Ancient whale fossil includes it’s final, fatal feast
There’s not a lot of glamour in dying in a puddle of your own vomit. Ending one’s life in corrosive stomach juices is so embarrassing, it can even tarnish the reputations of beloved rock stars (although not too much). There are definite upsides though, as that last moment may actually end up being preserved for nine million years, only to be discovered and studied by paleontologists. In the case of one lucky Messapicetus gregarius, a whale from the Miocene epoch, dolomite has preserved the regurgitated last meal, revealing ecological details as well as possible clues about the animal’s unfortunate death.
M. gregarius was a 13-foot beaked whale, with a mouth and head resembling a modern dolphin. While more modern relatives are generally deep divers, this particular specimen was apparently feeding on sardines in the shallows off of what is now Peru. The block of dolomite it was found in was incredibly hard and difficult to work with, but that meant that it also preserved crucial details to the whale’s story.
Record of regurgitation
A group of ancient sardines was found in the whale’s stomach and aroundĀ its mouth. With the fish not turning up in any of the other surrounding rocks, it appears that some of the fish were on their way out of the whale’s mouth when it died. Even the fish found in its stomach showed next to no signs of digestive damage in their scales, indicating that they had only recently been swallowed. If the whale was trying to regurgitate the fish as it seems, it’s quite likely that it was trying to avoid being by some kind of toxin. The fact that these fish were likely filter feeders raises the possibility that they were in the shallows eating a toxic algal bloom, which the whale then ingested second hand.

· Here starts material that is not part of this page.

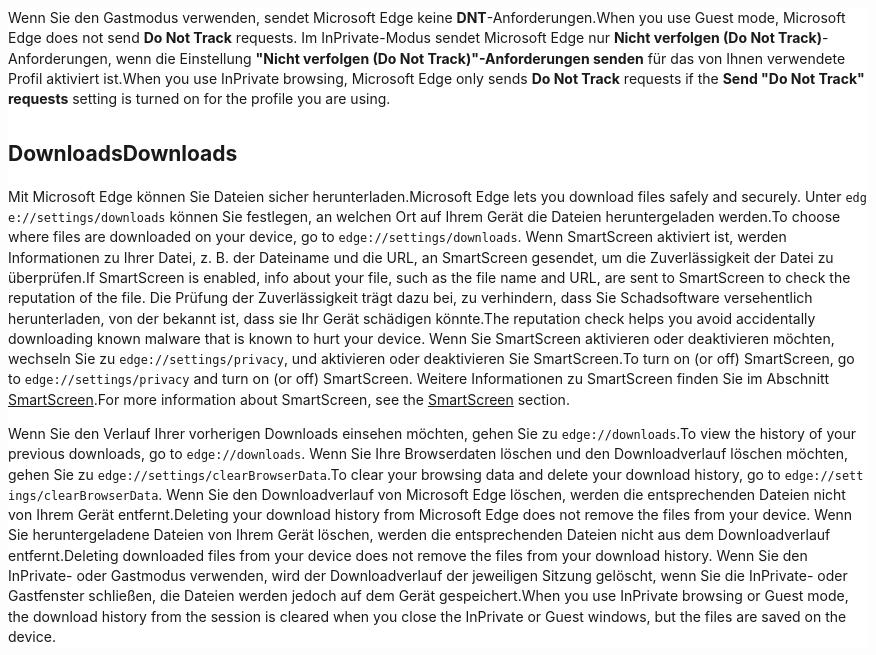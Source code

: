 <span data-ttu-id="c9b1d-323">Wenn Sie den Gastmodus verwenden, sendet Microsoft Edge keine **DNT**-Anforderungen.</span><span class="sxs-lookup"><span data-stu-id="c9b1d-323">When you use Guest mode, Microsoft Edge does not send **Do Not Track** requests.</span></span>  <span data-ttu-id="c9b1d-324">Im InPrivate-Modus sendet Microsoft Edge nur **Nicht verfolgen (Do Not Track)**-Anforderungen, wenn die Einstellung **"Nicht verfolgen (Do Not Track)"-Anforderungen senden** für das von Ihnen verwendete Profil aktiviert ist.</span><span class="sxs-lookup"><span data-stu-id="c9b1d-324">When you use InPrivate browsing, Microsoft Edge only sends **Do Not Track** requests if the **Send "Do Not Track" requests** setting is turned on for the profile you are using.</span></span>  

## <span data-ttu-id="c9b1d-325">Downloads</span><span class="sxs-lookup"><span data-stu-id="c9b1d-325">Downloads</span></span>  

<span data-ttu-id="c9b1d-326">Mit Microsoft Edge können Sie Dateien sicher herunterladen.</span><span class="sxs-lookup"><span data-stu-id="c9b1d-326">Microsoft Edge lets you download files safely and securely.</span></span>  <span data-ttu-id="c9b1d-327">Unter `edge://settings/downloads` können Sie festlegen, an welchen Ort auf Ihrem Gerät die Dateien heruntergeladen werden.</span><span class="sxs-lookup"><span data-stu-id="c9b1d-327">To choose where files are downloaded on your device, go to `edge://settings/downloads`.</span></span>  <span data-ttu-id="c9b1d-328">Wenn SmartScreen aktiviert ist, werden Informationen zu Ihrer Datei, z. B. der Dateiname und die URL, an SmartScreen gesendet, um die Zuverlässigkeit der Datei zu überprüfen.</span><span class="sxs-lookup"><span data-stu-id="c9b1d-328">If SmartScreen is enabled, info about your file, such as the file name and URL, are sent to SmartScreen to check the reputation of the file.</span></span>  <span data-ttu-id="c9b1d-329">Die Prüfung der Zuverlässigkeit trägt dazu bei, zu verhindern, dass Sie Schadsoftware versehentlich herunterladen, von der bekannt ist, dass sie Ihr Gerät schädigen könnte.</span><span class="sxs-lookup"><span data-stu-id="c9b1d-329">The reputation check helps you avoid accidentally downloading known malware that is known to hurt your device.</span></span>  <span data-ttu-id="c9b1d-330">Wenn Sie SmartScreen aktivieren oder deaktivieren möchten, wechseln Sie zu `edge://settings/privacy`, und aktivieren oder deaktivieren Sie SmartScreen.</span><span class="sxs-lookup"><span data-stu-id="c9b1d-330">To turn on \(or off\) SmartScreen, go to `edge://settings/privacy` and turn on \(or off\) SmartScreen.</span></span>  <span data-ttu-id="c9b1d-331">Weitere Informationen zu SmartScreen finden Sie im Abschnitt [SmartScreen](#smartscreen).</span><span class="sxs-lookup"><span data-stu-id="c9b1d-331">For more information about SmartScreen, see the [SmartScreen](#smartscreen) section.</span></span>  

<span data-ttu-id="c9b1d-332">Wenn Sie den Verlauf Ihrer vorherigen Downloads einsehen möchten, gehen Sie zu `edge://downloads`.</span><span class="sxs-lookup"><span data-stu-id="c9b1d-332">To view the history of your previous downloads, go to `edge://downloads`.</span></span>  <span data-ttu-id="c9b1d-333">Wenn Sie Ihre Browserdaten löschen und den Downloadverlauf löschen möchten, gehen Sie zu `edge://settings/clearBrowserData`.</span><span class="sxs-lookup"><span data-stu-id="c9b1d-333">To clear your browsing data and delete your download history, go to `edge://settings/clearBrowserData`.</span></span>  <span data-ttu-id="c9b1d-334">Wenn Sie den Downloadverlauf von Microsoft Edge löschen, werden die entsprechenden Dateien nicht von Ihrem Gerät entfernt.</span><span class="sxs-lookup"><span data-stu-id="c9b1d-334">Deleting your download history from Microsoft Edge does not remove the files from your device.</span></span>  <span data-ttu-id="c9b1d-335">Wenn Sie heruntergeladene Dateien von Ihrem Gerät löschen, werden die entsprechenden Dateien nicht aus dem Downloadverlauf entfernt.</span><span class="sxs-lookup"><span data-stu-id="c9b1d-335">Deleting downloaded files from your device does not remove the files from your download history.</span></span>  <span data-ttu-id="c9b1d-336">Wenn Sie den InPrivate- oder Gastmodus verwenden, wird der Downloadverlauf der jeweiligen Sitzung gelöscht, wenn Sie die InPrivate- oder Gastfenster schließen, die Dateien werden jedoch auf dem Gerät gespeichert.</span><span class="sxs-lookup"><span data-stu-id="c9b1d-336">When you use InPrivate browsing or Guest mode, the download history from the session is cleared when you close the InPrivate or Guest windows, but the files are saved on the device.</span></span>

Aside from the foray into paleontological forensics this fossil offers, it also provides evidence that these whales weren’t feeding just like their modern descendants do (although maybe you could say the modern descendants are better off avoiding meals like this.) Other M. gregarius were found nearby, showing that this wasn’t just one ill whale wandering off by itself. The one missing piece of evidence in this slice of ecology is a direct fossil from the algae to cement the whole scenario. Still, the circumstances required to create these regurgitalites (fossilized regurgitated material) and gastrolites (fossilized stomach contents) don’t leave too many other options about how this whale’s life ended.